S-Fone
- Company type: Subsidiary of SK Telecom and VNPT
- Industry: Communications Services
- Founded: 1 July 2003; 22 years ago
- Defunct: 2016; 10 years ago
- Headquarters: Ho Chi Minh City, Vietnam
- Products: CDMA
- Website: www.sfone.com.vn

= S-Fone =

Vietnamese mobile communication operator

S-Fone was a mobile communication operator in Vietnam that used the CDMA technology. Founded on 1 July 2003 in Ho Chi Minh City, Vietnam, S-Fone became the third network of Vietnam, breaking the duopoly of the two VNPT operators. It is the trademark of S-Telecom (CDMA Mobile Phone Centre) (set up as a joint venture between Saigon Postel Corp. (SPT) and Korea SK Telecom).
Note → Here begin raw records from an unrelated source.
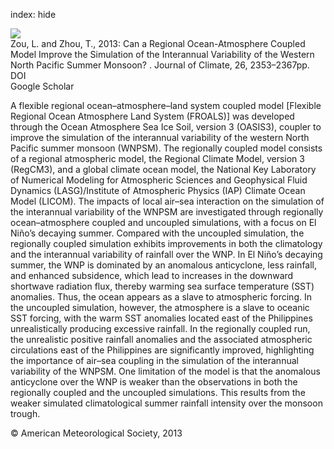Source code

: index: hide

<div class="Citation">
    <div class="Citation-thumb CitationThumb-linked"  data-href="https://doi.org/10.1175/jcli-d-11-00722.1">
      <img src="https://static.claimspace.cloud/climate-study-static/refs/thumbs/9/Zou_and_Zhou_2013-thumb.png" />
    </div>

  <div class="Citation-body">
    <div class="Citation-text">Zou, L.  and Zhou, T., 2013: Can a Regional Ocean-Atmosphere Coupled Model Improve the Simulation of the Interannual Variability of the Western North Pacific Summer Monsoon? . <span class="Article-journal">Journal of  Climate, </span><span class="Article-volume">26, </span>2353–2367pp.</div>
    <div class="Citation-links">
      <div class="CitationLink" data-href="https://doi.org/10.1175/jcli-d-11-00722.1">
        <div class="CitationLink-icon CitationLink-Doi"></div>
        <div class="CitationLink-text">DOI</div>
      </div>
      <div class="CitationLink" data-href="https://scholar.google.com/scholar?q=10.1175/jcli-d-11-00722.1">
        <div class="CitationLink-icon CitationLink-Scholar"></div>
        <div class="CitationLink-text">Google Scholar</div>
      </div>
    </div>
  </div>
</div>

A flexible regional ocean–atmosphere–land system coupled model [Flexible Regional Ocean Atmosphere Land System (FROALS)] was developed through the Ocean Atmosphere Sea Ice Soil, version 3 (OASIS3), coupler to improve the simulation of the interannual variability of the western North Pacific summer monsoon (WNPSM). The regionally coupled model consists of a regional atmospheric model, the Regional Climate Model, version 3 (RegCM3), and a global climate ocean model, the National Key Laboratory of Numerical Modeling for Atmospheric Sciences and Geophysical Fluid Dynamics (LASG)/Institute of Atmospheric Physics (IAP) Climate Ocean Model (LICOM). The impacts of local air–sea interaction on the simulation of the interannual variability of the WNPSM are investigated through regionally ocean–atmosphere coupled and uncoupled simulations, with a focus on El Niño’s decaying summer. Compared with the uncoupled simulation, the regionally coupled simulation exhibits improvements in both the climatology and the interannual variability of rainfall over the WNP. In El Niño’s decaying summer, the WNP is dominated by an anomalous anticyclone, less rainfall, and enhanced subsidence, which lead to increases in the downward shortwave radiation flux, thereby warming sea surface temperature (SST) anomalies. Thus, the ocean appears as a slave to atmospheric forcing. In the uncoupled simulation, however, the atmosphere is a slave to oceanic SST forcing, with the warm SST anomalies located east of the Philippines unrealistically producing excessive rainfall. In the regionally coupled run, the unrealistic positive rainfall anomalies and the associated atmospheric circulations east of the Philippines are significantly improved, highlighting the importance of air–sea coupling in the simulation of the interannual variability of the WNPSM. One limitation of the model is that the anomalous anticyclone over the WNP is weaker than the observations in both the regionally coupled and the uncoupled simulations. This results from the weaker simulated climatological summer rainfall intensity over the monsoon trough.

<div class="Citation-copy">
&copy; American Meteorological Society, 2013
</div>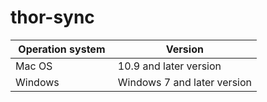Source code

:# thor-sync

|  Operation system  | Version |
| --- | --- |
| Mac OS  | 10.9 and later version |
| Windows | Windows 7 and later version |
SK Telecom decided to leave the partnership in 2010. SPT has since then found it difficult to find a new partner, after a co-operation with Saigon Tel failed.
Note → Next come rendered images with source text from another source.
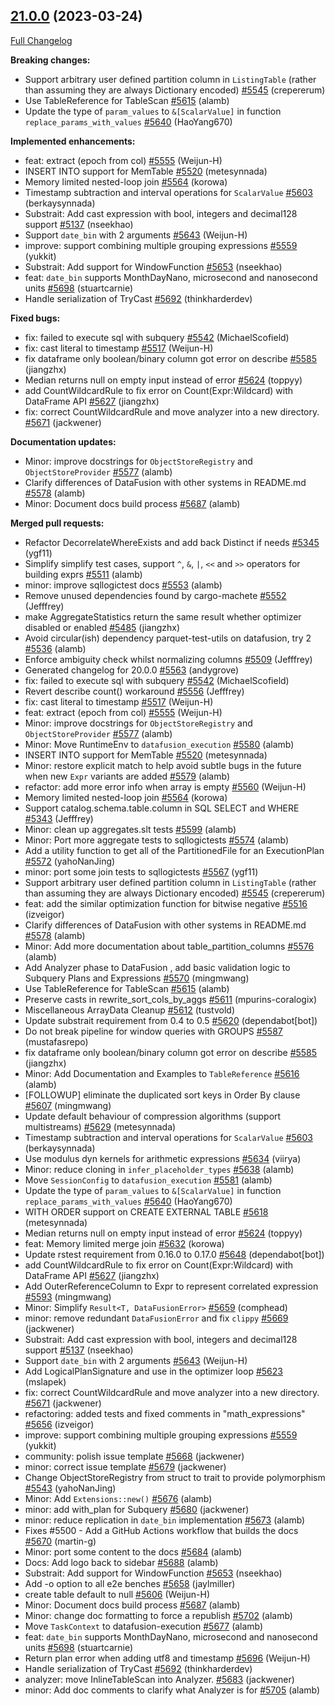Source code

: <!---
  Licensed to the Apache Software Foundation (ASF) under one
  or more contributor license agreements.  See the NOTICE file
  distributed with this work for additional information
  regarding copyright ownership.  The ASF licenses this file
  to you under the Apache License, Version 2.0 (the
  "License"); you may not use this file except in compliance
  with the License.  You may obtain a copy of the License at

    http://www.apache.org/licenses/LICENSE-2.0

  Unless required by applicable law or agreed to in writing,
  software distributed under the License is distributed on an
  "AS IS" BASIS, WITHOUT WARRANTIES OR CONDITIONS OF ANY
  KIND, either express or implied.  See the License for the
  specific language governing permissions and limitations
  under the License.
-->

## [21.0.0](https://github.com/apache/datafusion/tree/21.0.0) (2023-03-24)

[Full Changelog](https://github.com/apache/datafusion/compare/20.0.0...21.0.0)

**Breaking changes:**

- Support arbitrary user defined partition column in `ListingTable` (rather than assuming they are always Dictionary encoded) [#5545](https://github.com/apache/datafusion/pull/5545) (crepererum)
- Use TableReference for TableScan [#5615](https://github.com/apache/datafusion/pull/5615) (alamb)
- Update the type of `param_values` to `&[ScalarValue]` in function `replace_params_with_values` [#5640](https://github.com/apache/datafusion/pull/5640) (HaoYang670)

**Implemented enhancements:**

- feat: extract (epoch from col) [#5555](https://github.com/apache/datafusion/pull/5555) (Weijun-H)
- INSERT INTO support for MemTable [#5520](https://github.com/apache/datafusion/pull/5520) (metesynnada)
- Memory limited nested-loop join [#5564](https://github.com/apache/datafusion/pull/5564) (korowa)
- Timestamp subtraction and interval operations for `ScalarValue` [#5603](https://github.com/apache/datafusion/pull/5603) (berkaysynnada)
- Substrait: Add cast expression with bool, integers and decimal128 support [#5137](https://github.com/apache/datafusion/pull/5137) (nseekhao)
- Support `date_bin` with 2 arguments [#5643](https://github.com/apache/datafusion/pull/5643) (Weijun-H)
- improve: support combining multiple grouping expressions [#5559](https://github.com/apache/datafusion/pull/5559) (yukkit)
- Substrait: Add support for WindowFunction [#5653](https://github.com/apache/datafusion/pull/5653) (nseekhao)
- feat: `date_bin` supports MonthDayNano, microsecond and nanosecond units [#5698](https://github.com/apache/datafusion/pull/5698) (stuartcarnie)
- Handle serialization of TryCast [#5692](https://github.com/apache/datafusion/pull/5692) (thinkharderdev)

**Fixed bugs:**

- fix: failed to execute sql with subquery [#5542](https://github.com/apache/datafusion/pull/5542) (MichaelScofield)
- fix: cast literal to timestamp [#5517](https://github.com/apache/datafusion/pull/5517) (Weijun-H)
- fix dataframe only boolean/binary column got error on describe [#5585](https://github.com/apache/datafusion/pull/5585) (jiangzhx)
- Median returns null on empty input instead of error [#5624](https://github.com/apache/datafusion/pull/5624) (toppyy)
- add CountWildcardRule to fix error on Count(Expr:Wildcard) with DataFrame API [#5627](https://github.com/apache/datafusion/pull/5627) (jiangzhx)
- fix: correct CountWildcardRule and move analyzer into a new directory. [#5671](https://github.com/apache/datafusion/pull/5671) (jackwener)

**Documentation updates:**

- Minor: improve docstrings for `ObjectStoreRegistry` and `ObjectStoreProvider` [#5577](https://github.com/apache/datafusion/pull/5577) (alamb)
- Clarify differences of DataFusion with other systems in README.md [#5578](https://github.com/apache/datafusion/pull/5578) (alamb)
- Minor: Document docs build process [#5687](https://github.com/apache/datafusion/pull/5687) (alamb)

**Merged pull requests:**

- Refactor DecorrelateWhereExists and add back Distinct if needs [#5345](https://github.com/apache/datafusion/pull/5345) (ygf11)
- Simplify simplify test cases, support `^`, `&`, `|`, `<<` and `>>` operators for building exprs [#5511](https://github.com/apache/datafusion/pull/5511) (alamb)
- minor: improve sqllogictest docs [#5553](https://github.com/apache/datafusion/pull/5553) (alamb)
- Remove unused dependencies found by cargo-machete [#5552](https://github.com/apache/datafusion/pull/5552) (Jefffrey)
- make AggregateStatistics return the same result whether optimizer disabled or enabled [#5485](https://github.com/apache/datafusion/pull/5485) (jiangzhx)
- Avoid circular(ish) dependency parquet-test-utils on datafusion, try 2 [#5536](https://github.com/apache/datafusion/pull/5536) (alamb)
- Enforce ambiguity check whilst normalizing columns [#5509](https://github.com/apache/datafusion/pull/5509) (Jefffrey)
- Generated changelog for 20.0.0 [#5563](https://github.com/apache/datafusion/pull/5563) (andygrove)
- fix: failed to execute sql with subquery [#5542](https://github.com/apache/datafusion/pull/5542) (MichaelScofield)
- Revert describe count() workaround [#5556](https://github.com/apache/datafusion/pull/5556) (Jefffrey)
- fix: cast literal to timestamp [#5517](https://github.com/apache/datafusion/pull/5517) (Weijun-H)
- feat: extract (epoch from col) [#5555](https://github.com/apache/datafusion/pull/5555) (Weijun-H)
- Minor: improve docstrings for `ObjectStoreRegistry` and `ObjectStoreProvider` [#5577](https://github.com/apache/datafusion/pull/5577) (alamb)
- Minor: Move RuntimeEnv to `datafusion_execution` [#5580](https://github.com/apache/datafusion/pull/5580) (alamb)
- INSERT INTO support for MemTable [#5520](https://github.com/apache/datafusion/pull/5520) (metesynnada)
- Minor: restore explicit match to help avoid subtle bugs in the future when new `Expr` variants are added [#5579](https://github.com/apache/datafusion/pull/5579) (alamb)
- refactor: add more error info when array is empty [#5560](https://github.com/apache/datafusion/pull/5560) (Weijun-H)
- Memory limited nested-loop join [#5564](https://github.com/apache/datafusion/pull/5564) (korowa)
- Support catalog.schema.table.column in SQL SELECT and WHERE [#5343](https://github.com/apache/datafusion/pull/5343) (Jefffrey)
- Minor: clean up aggregates.slt tests [#5599](https://github.com/apache/datafusion/pull/5599) (alamb)
- Minor: Port more aggregate tests to sqllogictests [#5574](https://github.com/apache/datafusion/pull/5574) (alamb)
- Add a utility function to get all of the PartitionedFile for an ExecutionPlan [#5572](https://github.com/apache/datafusion/pull/5572) (yahoNanJing)
- minor: port some join tests to sqllogictests [#5567](https://github.com/apache/datafusion/pull/5567) (ygf11)
- Support arbitrary user defined partition column in `ListingTable` (rather than assuming they are always Dictionary encoded) [#5545](https://github.com/apache/datafusion/pull/5545) (crepererum)
- feat: add the similar optimization function for bitwise negative [#5516](https://github.com/apache/datafusion/pull/5516) (izveigor)
- Clarify differences of DataFusion with other systems in README.md [#5578](https://github.com/apache/datafusion/pull/5578) (alamb)
- Minor: Add more documentation about table_partition_columns [#5576](https://github.com/apache/datafusion/pull/5576) (alamb)
- Add Analyzer phase to DataFusion , add basic validation logic to Subquery Plans and Expressions [#5570](https://github.com/apache/datafusion/pull/5570) (mingmwang)
- Use TableReference for TableScan [#5615](https://github.com/apache/datafusion/pull/5615) (alamb)
- Preserve casts in rewrite_sort_cols_by_aggs [#5611](https://github.com/apache/datafusion/pull/5611) (mpurins-coralogix)
- Miscellaneous ArrayData Cleanup [#5612](https://github.com/apache/datafusion/pull/5612) (tustvold)
- Update substrait requirement from 0.4 to 0.5 [#5620](https://github.com/apache/datafusion/pull/5620) (dependabot[bot])
- Do not break pipeline for window queries with GROUPS [#5587](https://github.com/apache/datafusion/pull/5587) (mustafasrepo)
- fix dataframe only boolean/binary column got error on describe [#5585](https://github.com/apache/datafusion/pull/5585) (jiangzhx)
- Minor: Add Documentation and Examples to `TableReference` [#5616](https://github.com/apache/datafusion/pull/5616) (alamb)
- [FOLLOWUP] eliminate the duplicated sort keys in Order By clause [#5607](https://github.com/apache/datafusion/pull/5607) (mingmwang)
- Update default behaviour of compression algorithms (support multistreams) [#5629](https://github.com/apache/datafusion/pull/5629) (metesynnada)
- Timestamp subtraction and interval operations for `ScalarValue` [#5603](https://github.com/apache/datafusion/pull/5603) (berkaysynnada)
- Use modulus dyn kernels for arithmetic expressions [#5634](https://github.com/apache/datafusion/pull/5634) (viirya)
- Minor: reduce cloning in `infer_placeholder_types` [#5638](https://github.com/apache/datafusion/pull/5638) (alamb)
- Move `SessionConfig` to `datafusion_execution` [#5581](https://github.com/apache/datafusion/pull/5581) (alamb)
- Update the type of `param_values` to `&[ScalarValue]` in function `replace_params_with_values` [#5640](https://github.com/apache/datafusion/pull/5640) (HaoYang670)
- WITH ORDER support on CREATE EXTERNAL TABLE [#5618](https://github.com/apache/datafusion/pull/5618) (metesynnada)
- Median returns null on empty input instead of error [#5624](https://github.com/apache/datafusion/pull/5624) (toppyy)
- feat: Memory limited merge join [#5632](https://github.com/apache/datafusion/pull/5632) (korowa)
- Update rstest requirement from 0.16.0 to 0.17.0 [#5648](https://github.com/apache/datafusion/pull/5648) (dependabot[bot])
- add CountWildcardRule to fix error on Count(Expr:Wildcard) with DataFrame API [#5627](https://github.com/apache/datafusion/pull/5627) (jiangzhx)
- Add OuterReferenceColumn to Expr to represent correlated expression [#5593](https://github.com/apache/datafusion/pull/5593) (mingmwang)
- Minor: Simplify `Result<T, DataFusionError>` [#5659](https://github.com/apache/datafusion/pull/5659) (comphead)
- minor: remove redundant `DataFusionError` and fix `clippy` [#5669](https://github.com/apache/datafusion/pull/5669) (jackwener)
- Substrait: Add cast expression with bool, integers and decimal128 support [#5137](https://github.com/apache/datafusion/pull/5137) (nseekhao)
- Support `date_bin` with 2 arguments [#5643](https://github.com/apache/datafusion/pull/5643) (Weijun-H)
- Add LogicalPlanSignature and use in the optimizer loop [#5623](https://github.com/apache/datafusion/pull/5623) (mslapek)
- fix: correct CountWildcardRule and move analyzer into a new directory. [#5671](https://github.com/apache/datafusion/pull/5671) (jackwener)
- refactoring: added tests and fixed comments in "math_expressions" [#5656](https://github.com/apache/datafusion/pull/5656) (izveigor)
- improve: support combining multiple grouping expressions [#5559](https://github.com/apache/datafusion/pull/5559) (yukkit)
- community: polish issue template [#5668](https://github.com/apache/datafusion/pull/5668) (jackwener)
- minor: correct issue template [#5679](https://github.com/apache/datafusion/pull/5679) (jackwener)
- Change ObjectStoreRegistry from struct to trait to provide polymorphism [#5543](https://github.com/apache/datafusion/pull/5543) (yahoNanJing)
- Minor: Add `Extensions::new()` [#5676](https://github.com/apache/datafusion/pull/5676) (alamb)
- minor: add with_plan for Subquery [#5680](https://github.com/apache/datafusion/pull/5680) (jackwener)
- minor: reduce replication in `date_bin` implementation [#5673](https://github.com/apache/datafusion/pull/5673) (alamb)
- Fixes #5500 - Add a GitHub Actions workflow that builds the docs [#5670](https://github.com/apache/datafusion/pull/5670) (martin-g)
- Minor: port some content to the docs [#5684](https://github.com/apache/datafusion/pull/5684) (alamb)
- Docs: Add logo back to sidebar [#5688](https://github.com/apache/datafusion/pull/5688) (alamb)
- Substrait: Add support for WindowFunction [#5653](https://github.com/apache/datafusion/pull/5653) (nseekhao)
- Add -o option to all e2e benches [#5658](https://github.com/apache/datafusion/pull/5658) (jaylmiller)
- create table default to null [#5606](https://github.com/apache/datafusion/pull/5606) (Weijun-H)
- Minor: Document docs build process [#5687](https://github.com/apache/datafusion/pull/5687) (alamb)
- Minor: change doc formatting to force a republish [#5702](https://github.com/apache/datafusion/pull/5702) (alamb)
- Move `TaskContext` to datafusion-execution [#5677](https://github.com/apache/datafusion/pull/5677) (alamb)
- feat: `date_bin` supports MonthDayNano, microsecond and nanosecond units [#5698](https://github.com/apache/datafusion/pull/5698) (stuartcarnie)
- Return plan error when adding utf8 and timestamp [#5696](https://github.com/apache/datafusion/pull/5696) (Weijun-H)
- Handle serialization of TryCast [#5692](https://github.com/apache/datafusion/pull/5692) (thinkharderdev)
- analyzer: move InlineTableScan into Analyzer. [#5683](https://github.com/apache/datafusion/pull/5683) (jackwener)
- minor: Add doc comments to clarify what Analyzer is for [#5705](https://github.com/apache/datafusion/pull/5705) (alamb)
As of the start of 2005, breaking the old rule of the calls fee from 10 second to 1 second (6+1)7, S-Fone has 1,500,000 to 1,800,000 subscribers, contributing 3% to the total market (after Mobifone with 41%, Viettel Mobile with 34% and Vinaphone with 20%. Its market share (estimated based on revenues) fell to 0.1% by 2012 after suffering from a lack of capital, a small number of subscribers and low network quality.

S-Fone has become highly indebted and has been unable to pay salaries for several months in its Hanoi branch in late 2012. S-Fone ceased its operation, closed its stores and website, and released its staff from their contracts in July 2012. Its operating license expired in 2016.

==Achievements==

S-Fone is the first and biggest national cellular mobile phone network using CDMA in Vietnam (followed by EVN Telecom and HT Mobile). On 9 October 2006, S-Fone officially launched CDMA 2000 1x EV-DO value added services for the first time in Vietnam: VOD/MOD (Video, TV on demand, music on demand) and mobile Internet (enabling internet access for PCs and laptops via S-Fone network) beginning in Ho Chi Minh City, Hanoi, Da Nang, Hai Phong and Can Tho.